• _WHAT YOU HAVE TO DO_: Of the material below, the lines to be retyped are those from the line containing "This example is" through the line containing "problem could be", inclusive; reproduce them exactly.

• _EXERCISE DATA_:

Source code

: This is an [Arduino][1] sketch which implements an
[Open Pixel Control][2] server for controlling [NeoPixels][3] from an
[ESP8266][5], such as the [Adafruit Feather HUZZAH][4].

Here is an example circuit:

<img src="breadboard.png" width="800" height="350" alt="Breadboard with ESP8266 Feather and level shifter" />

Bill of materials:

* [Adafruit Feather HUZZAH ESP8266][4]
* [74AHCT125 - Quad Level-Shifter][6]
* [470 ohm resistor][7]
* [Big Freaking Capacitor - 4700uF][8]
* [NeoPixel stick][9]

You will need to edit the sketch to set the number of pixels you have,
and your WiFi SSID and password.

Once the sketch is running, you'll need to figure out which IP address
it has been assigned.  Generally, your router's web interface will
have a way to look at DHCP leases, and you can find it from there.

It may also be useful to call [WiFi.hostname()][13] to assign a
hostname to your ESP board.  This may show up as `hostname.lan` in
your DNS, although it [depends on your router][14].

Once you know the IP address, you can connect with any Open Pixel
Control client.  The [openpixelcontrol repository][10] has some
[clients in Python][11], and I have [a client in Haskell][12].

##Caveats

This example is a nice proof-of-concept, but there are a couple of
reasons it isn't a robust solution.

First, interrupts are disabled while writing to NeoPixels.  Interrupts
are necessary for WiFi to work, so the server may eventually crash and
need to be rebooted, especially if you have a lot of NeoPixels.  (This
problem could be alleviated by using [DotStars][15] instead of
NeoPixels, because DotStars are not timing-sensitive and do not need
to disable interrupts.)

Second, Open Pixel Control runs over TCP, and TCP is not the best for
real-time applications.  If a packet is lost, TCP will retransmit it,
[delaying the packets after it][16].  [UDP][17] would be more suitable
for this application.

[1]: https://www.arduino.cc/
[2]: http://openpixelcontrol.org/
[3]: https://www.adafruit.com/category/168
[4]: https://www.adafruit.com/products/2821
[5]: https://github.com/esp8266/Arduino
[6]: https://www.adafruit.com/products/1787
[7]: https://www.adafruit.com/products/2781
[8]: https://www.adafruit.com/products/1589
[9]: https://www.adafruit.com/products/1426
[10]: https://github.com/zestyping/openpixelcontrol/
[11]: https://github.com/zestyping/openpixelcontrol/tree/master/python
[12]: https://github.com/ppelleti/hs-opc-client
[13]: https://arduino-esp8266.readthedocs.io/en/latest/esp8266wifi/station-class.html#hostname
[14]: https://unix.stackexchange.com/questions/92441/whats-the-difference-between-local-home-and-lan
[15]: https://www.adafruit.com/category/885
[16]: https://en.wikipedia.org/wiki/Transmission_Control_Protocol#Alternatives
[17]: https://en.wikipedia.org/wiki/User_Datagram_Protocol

• _COMPLETED EXERCISE_:
This example is a nice proof-of-concept, but there are a couple of
reasons it isn't a robust solution.

First, interrupts are disabled while writing to NeoPixels.  Interrupts
are necessary for WiFi to work, so the server may eventually crash and
need to be rebooted, especially if you have a lot of NeoPixels.  (This
problem could be alleviated by using [DotStars][15] instead of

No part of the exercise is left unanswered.